» **WORK INSTRUCTION**: Nothing but the lines below from the first through the one with "# Read My Other" should appear, printed exactly; please leave pictures out.

» **DATA SUPPLIED**:

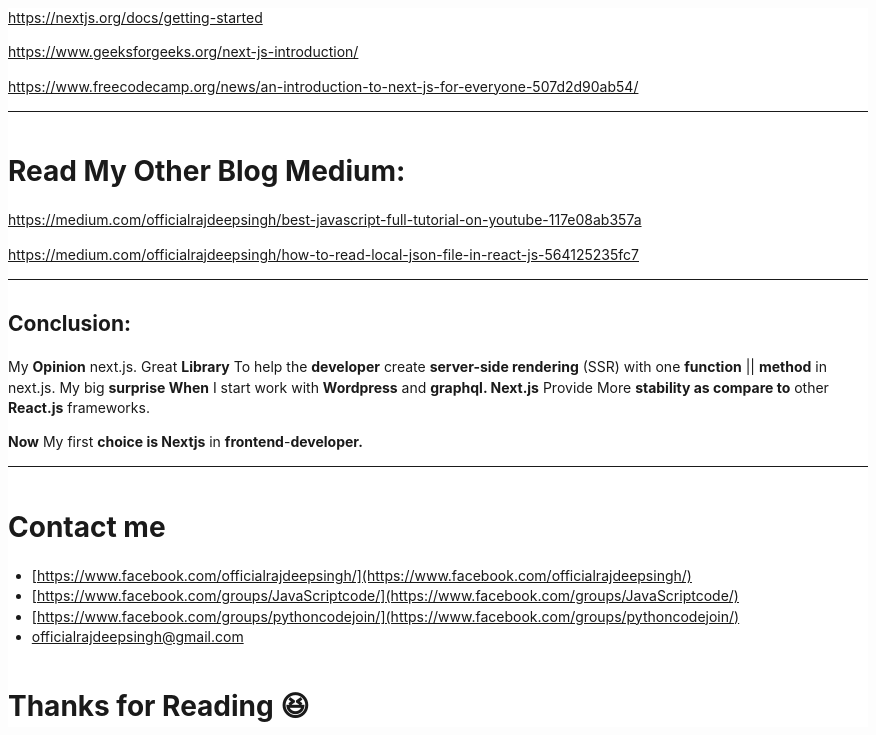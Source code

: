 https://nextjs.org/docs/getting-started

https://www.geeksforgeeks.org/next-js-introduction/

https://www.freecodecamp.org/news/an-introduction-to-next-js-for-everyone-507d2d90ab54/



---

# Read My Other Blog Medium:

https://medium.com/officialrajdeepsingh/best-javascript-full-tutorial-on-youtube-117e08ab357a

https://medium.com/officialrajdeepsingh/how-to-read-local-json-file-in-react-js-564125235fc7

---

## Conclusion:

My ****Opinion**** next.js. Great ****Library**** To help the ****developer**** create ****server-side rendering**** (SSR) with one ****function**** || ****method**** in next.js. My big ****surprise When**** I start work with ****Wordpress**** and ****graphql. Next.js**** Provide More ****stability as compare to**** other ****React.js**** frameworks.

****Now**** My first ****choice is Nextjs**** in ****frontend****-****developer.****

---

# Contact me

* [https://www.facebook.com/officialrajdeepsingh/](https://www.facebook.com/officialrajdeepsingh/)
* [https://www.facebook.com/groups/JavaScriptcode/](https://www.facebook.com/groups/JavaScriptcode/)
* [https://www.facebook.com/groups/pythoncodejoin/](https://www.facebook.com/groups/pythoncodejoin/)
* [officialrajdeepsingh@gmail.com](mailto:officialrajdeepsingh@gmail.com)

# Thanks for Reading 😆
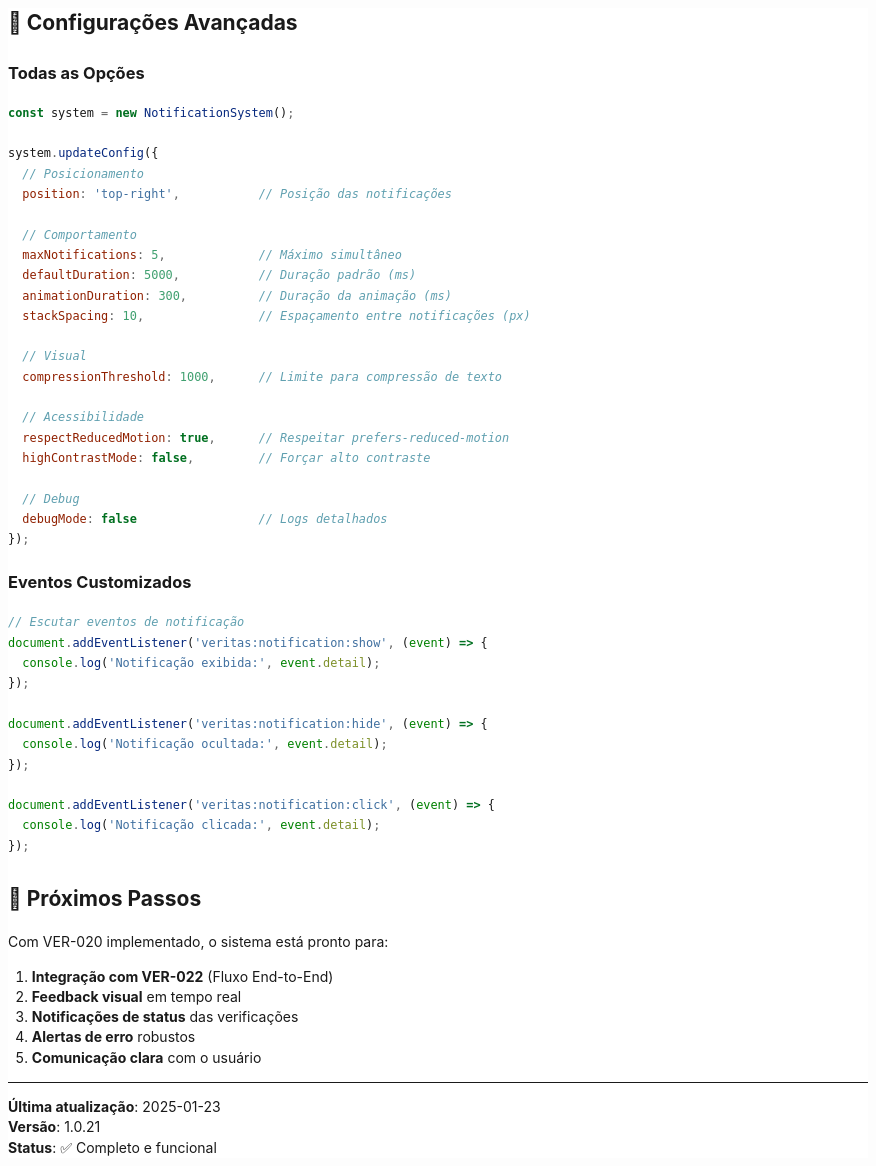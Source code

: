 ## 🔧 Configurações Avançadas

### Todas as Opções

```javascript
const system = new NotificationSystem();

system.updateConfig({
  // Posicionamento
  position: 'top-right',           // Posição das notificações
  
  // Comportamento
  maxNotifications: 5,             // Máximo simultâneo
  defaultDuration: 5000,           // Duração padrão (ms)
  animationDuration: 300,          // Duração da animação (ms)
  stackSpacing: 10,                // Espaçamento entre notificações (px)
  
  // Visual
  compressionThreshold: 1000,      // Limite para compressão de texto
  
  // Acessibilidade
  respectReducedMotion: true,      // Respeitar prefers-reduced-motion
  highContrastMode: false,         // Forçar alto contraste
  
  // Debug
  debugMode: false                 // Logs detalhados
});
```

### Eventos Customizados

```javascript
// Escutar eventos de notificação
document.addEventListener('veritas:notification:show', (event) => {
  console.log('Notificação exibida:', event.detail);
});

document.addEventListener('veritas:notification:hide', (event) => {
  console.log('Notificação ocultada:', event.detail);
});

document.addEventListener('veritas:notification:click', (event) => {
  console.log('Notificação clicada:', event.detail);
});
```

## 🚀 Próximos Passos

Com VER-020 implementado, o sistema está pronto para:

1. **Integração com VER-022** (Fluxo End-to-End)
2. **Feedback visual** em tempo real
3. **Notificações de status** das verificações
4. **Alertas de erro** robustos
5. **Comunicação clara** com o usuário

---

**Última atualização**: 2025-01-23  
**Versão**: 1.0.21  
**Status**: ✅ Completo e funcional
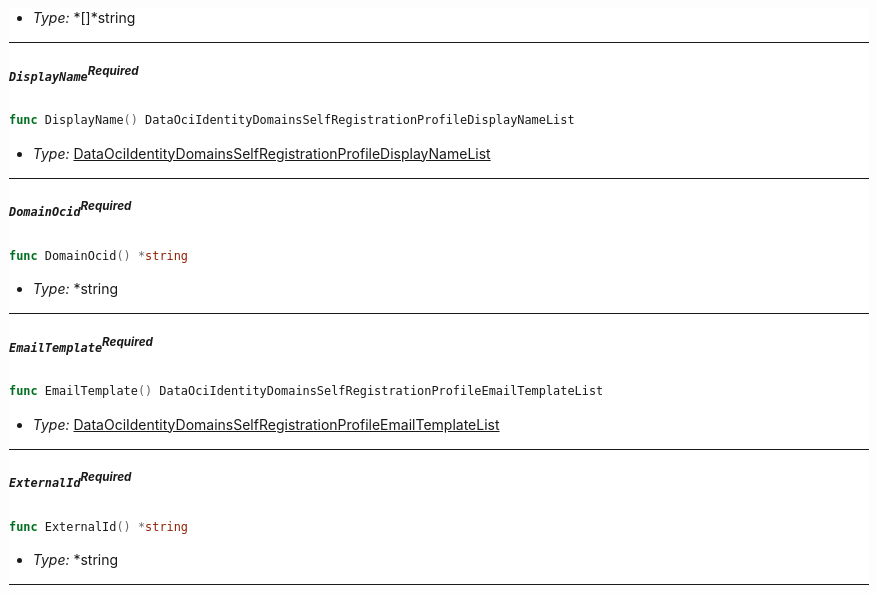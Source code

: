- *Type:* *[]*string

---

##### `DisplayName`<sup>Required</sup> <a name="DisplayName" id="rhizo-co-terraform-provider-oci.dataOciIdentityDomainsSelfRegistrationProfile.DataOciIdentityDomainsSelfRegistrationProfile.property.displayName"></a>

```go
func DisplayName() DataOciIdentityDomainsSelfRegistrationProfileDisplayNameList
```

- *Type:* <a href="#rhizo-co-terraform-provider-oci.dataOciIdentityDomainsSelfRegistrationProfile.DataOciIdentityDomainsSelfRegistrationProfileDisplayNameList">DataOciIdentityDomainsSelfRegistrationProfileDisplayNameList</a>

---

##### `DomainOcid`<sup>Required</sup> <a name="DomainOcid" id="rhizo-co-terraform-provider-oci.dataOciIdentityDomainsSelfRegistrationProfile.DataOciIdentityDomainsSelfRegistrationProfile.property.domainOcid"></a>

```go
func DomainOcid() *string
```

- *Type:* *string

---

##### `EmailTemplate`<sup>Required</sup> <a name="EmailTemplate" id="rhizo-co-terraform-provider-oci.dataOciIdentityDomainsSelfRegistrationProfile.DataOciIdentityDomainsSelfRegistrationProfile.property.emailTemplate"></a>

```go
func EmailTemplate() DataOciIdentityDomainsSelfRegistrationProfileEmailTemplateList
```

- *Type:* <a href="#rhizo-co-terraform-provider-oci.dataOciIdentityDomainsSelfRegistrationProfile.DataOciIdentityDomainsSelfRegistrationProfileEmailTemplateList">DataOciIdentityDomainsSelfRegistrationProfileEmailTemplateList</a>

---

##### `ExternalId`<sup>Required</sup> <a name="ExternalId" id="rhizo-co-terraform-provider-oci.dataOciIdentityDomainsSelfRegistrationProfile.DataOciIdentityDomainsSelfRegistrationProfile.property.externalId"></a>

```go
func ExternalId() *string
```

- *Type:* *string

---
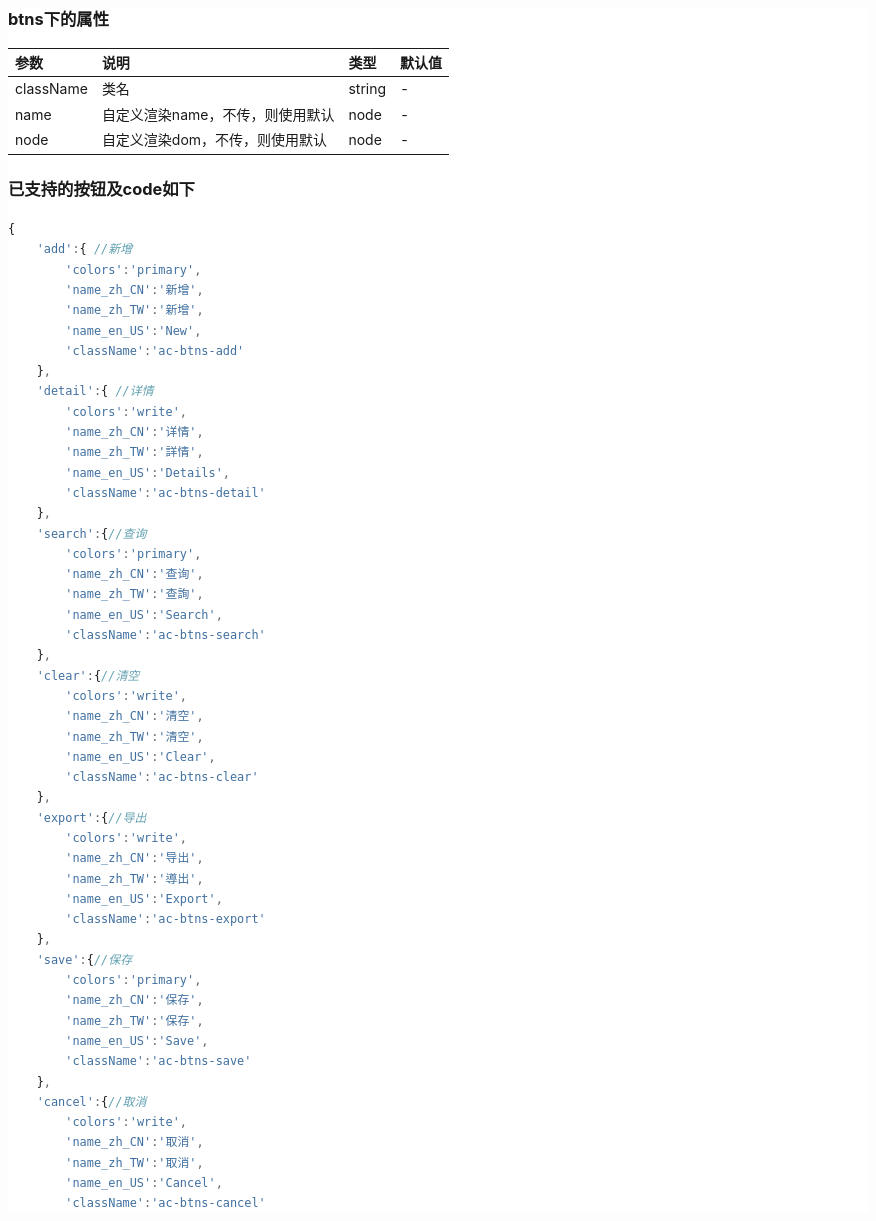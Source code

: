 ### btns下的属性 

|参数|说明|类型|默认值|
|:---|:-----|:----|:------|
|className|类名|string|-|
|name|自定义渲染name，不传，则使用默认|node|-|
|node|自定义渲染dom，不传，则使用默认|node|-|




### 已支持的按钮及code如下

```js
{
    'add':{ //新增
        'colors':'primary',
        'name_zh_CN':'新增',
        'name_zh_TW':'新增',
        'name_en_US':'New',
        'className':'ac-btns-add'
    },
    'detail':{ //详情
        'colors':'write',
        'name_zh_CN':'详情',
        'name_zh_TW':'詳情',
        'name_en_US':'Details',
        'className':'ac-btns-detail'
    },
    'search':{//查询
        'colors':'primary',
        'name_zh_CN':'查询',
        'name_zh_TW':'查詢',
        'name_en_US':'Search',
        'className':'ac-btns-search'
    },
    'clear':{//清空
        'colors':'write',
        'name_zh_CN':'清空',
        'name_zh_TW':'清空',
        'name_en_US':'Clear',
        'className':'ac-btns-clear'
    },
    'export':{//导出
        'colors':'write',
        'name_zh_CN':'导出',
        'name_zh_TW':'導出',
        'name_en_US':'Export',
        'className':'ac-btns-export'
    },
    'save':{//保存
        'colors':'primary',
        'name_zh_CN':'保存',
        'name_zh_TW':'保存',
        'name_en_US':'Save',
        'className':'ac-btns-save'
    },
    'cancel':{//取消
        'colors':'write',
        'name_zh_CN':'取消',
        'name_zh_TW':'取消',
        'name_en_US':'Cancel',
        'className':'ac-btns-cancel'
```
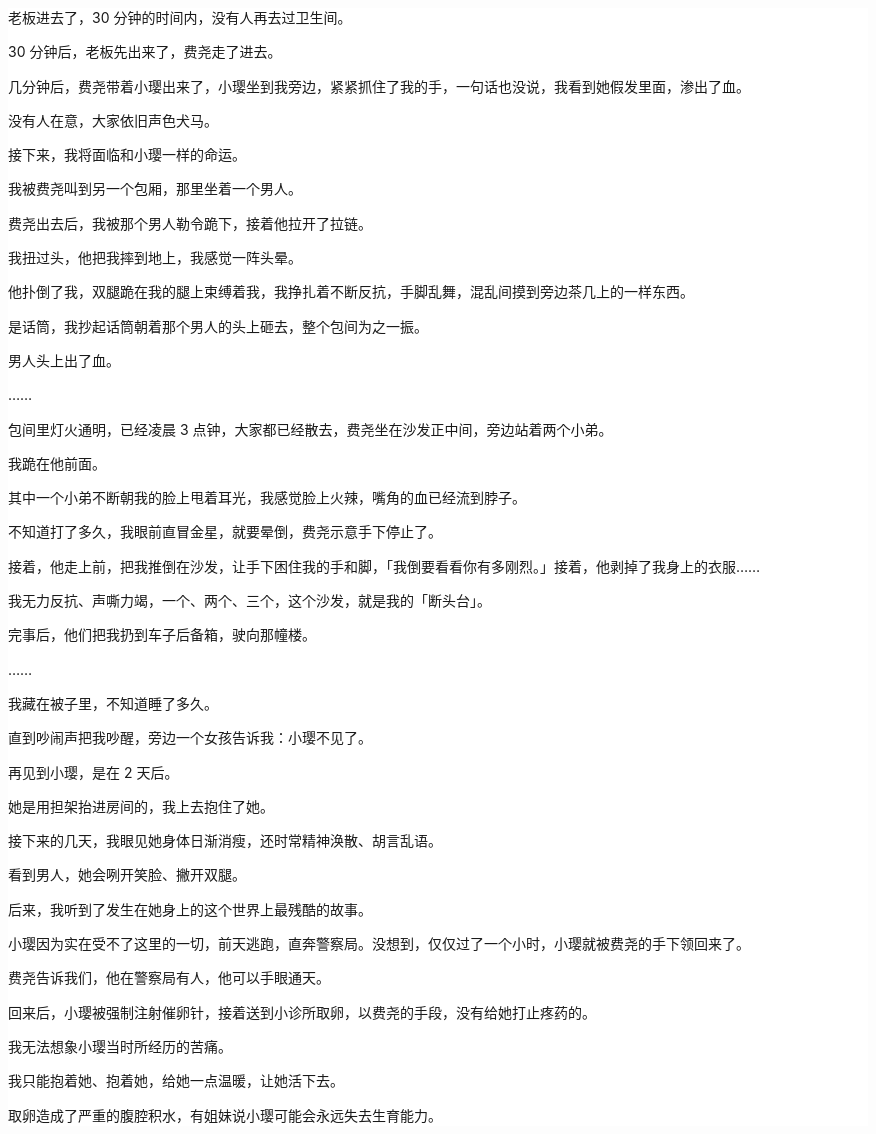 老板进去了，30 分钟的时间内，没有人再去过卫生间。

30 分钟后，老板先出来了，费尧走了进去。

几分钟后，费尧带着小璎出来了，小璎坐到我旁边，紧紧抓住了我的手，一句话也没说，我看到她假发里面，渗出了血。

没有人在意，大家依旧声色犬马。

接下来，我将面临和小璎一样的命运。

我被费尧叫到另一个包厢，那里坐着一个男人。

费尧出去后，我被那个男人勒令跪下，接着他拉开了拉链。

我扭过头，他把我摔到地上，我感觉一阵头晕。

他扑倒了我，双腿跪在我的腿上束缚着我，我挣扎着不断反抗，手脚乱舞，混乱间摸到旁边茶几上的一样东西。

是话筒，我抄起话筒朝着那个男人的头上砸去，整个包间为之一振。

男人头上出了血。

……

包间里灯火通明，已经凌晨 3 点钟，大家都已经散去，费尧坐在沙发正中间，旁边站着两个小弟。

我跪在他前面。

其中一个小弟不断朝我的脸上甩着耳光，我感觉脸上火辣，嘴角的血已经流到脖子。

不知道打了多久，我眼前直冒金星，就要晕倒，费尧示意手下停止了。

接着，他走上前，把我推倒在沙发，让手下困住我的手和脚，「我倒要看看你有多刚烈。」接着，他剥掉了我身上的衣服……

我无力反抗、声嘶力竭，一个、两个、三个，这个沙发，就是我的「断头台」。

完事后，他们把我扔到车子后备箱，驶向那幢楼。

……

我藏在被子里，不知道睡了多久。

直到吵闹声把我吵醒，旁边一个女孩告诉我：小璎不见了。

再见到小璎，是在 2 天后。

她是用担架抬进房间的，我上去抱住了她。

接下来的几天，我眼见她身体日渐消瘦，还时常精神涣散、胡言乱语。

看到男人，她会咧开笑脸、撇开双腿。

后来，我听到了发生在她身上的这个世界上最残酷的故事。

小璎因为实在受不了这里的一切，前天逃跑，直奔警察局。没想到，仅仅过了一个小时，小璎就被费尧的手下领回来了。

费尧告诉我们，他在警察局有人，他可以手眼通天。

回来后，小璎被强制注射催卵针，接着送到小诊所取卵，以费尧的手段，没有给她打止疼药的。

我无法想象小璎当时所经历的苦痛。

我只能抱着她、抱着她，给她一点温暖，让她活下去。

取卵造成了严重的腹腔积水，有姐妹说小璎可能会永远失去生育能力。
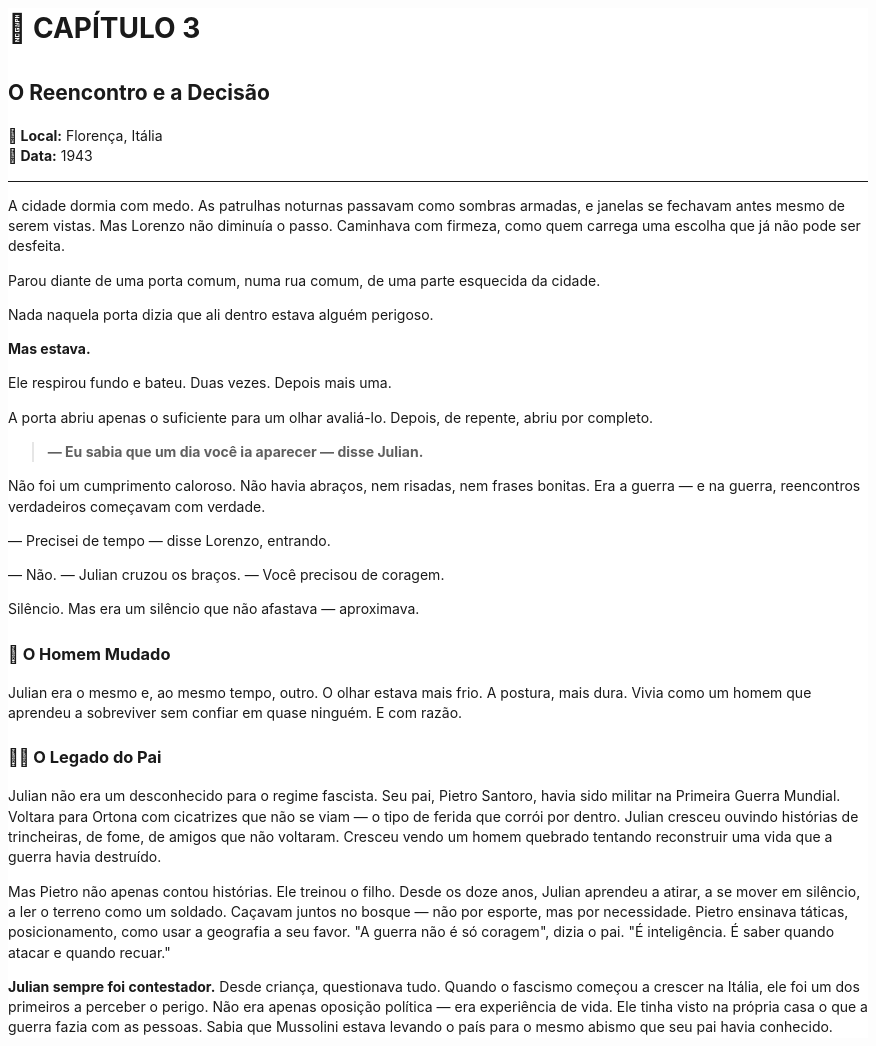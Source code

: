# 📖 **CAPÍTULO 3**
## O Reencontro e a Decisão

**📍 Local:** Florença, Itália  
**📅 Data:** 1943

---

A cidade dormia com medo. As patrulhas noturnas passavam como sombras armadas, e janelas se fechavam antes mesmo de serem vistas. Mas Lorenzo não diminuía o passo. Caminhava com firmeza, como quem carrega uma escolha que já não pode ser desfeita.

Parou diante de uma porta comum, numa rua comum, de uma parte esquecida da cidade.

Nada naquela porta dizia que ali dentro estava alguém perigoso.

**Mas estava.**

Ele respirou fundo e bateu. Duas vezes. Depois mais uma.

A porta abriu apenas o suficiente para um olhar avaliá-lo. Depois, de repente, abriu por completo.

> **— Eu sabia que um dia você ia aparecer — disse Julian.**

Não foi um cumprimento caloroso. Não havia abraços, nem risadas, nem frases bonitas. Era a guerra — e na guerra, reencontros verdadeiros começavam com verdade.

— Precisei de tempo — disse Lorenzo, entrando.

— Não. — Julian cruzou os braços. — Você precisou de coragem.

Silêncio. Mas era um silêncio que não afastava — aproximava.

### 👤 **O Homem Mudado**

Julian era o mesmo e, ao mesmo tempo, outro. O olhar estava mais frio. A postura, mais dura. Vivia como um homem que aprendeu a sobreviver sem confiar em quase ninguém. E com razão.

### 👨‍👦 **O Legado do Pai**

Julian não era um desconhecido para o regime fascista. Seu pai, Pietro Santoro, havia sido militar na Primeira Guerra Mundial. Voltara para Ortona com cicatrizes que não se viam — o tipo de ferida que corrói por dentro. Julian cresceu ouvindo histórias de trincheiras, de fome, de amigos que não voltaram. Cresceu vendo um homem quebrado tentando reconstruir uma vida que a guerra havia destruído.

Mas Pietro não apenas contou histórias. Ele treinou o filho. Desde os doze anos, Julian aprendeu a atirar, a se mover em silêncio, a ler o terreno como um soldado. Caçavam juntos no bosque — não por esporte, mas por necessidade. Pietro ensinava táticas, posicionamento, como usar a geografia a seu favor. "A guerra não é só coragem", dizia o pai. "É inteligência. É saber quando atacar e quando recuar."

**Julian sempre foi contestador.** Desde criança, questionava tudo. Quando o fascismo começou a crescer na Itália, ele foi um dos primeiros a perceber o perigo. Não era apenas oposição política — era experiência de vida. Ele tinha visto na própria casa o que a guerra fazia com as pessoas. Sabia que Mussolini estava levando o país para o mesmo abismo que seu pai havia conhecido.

» **FINAL ANSWER**:
Source code

: https://nextjs.org/docs/getting-started

https://www.geeksforgeeks.org/next-js-introduction/

https://www.freecodecamp.org/news/an-introduction-to-next-js-for-everyone-507d2d90ab54/



---

# Read My Other Blog Medium:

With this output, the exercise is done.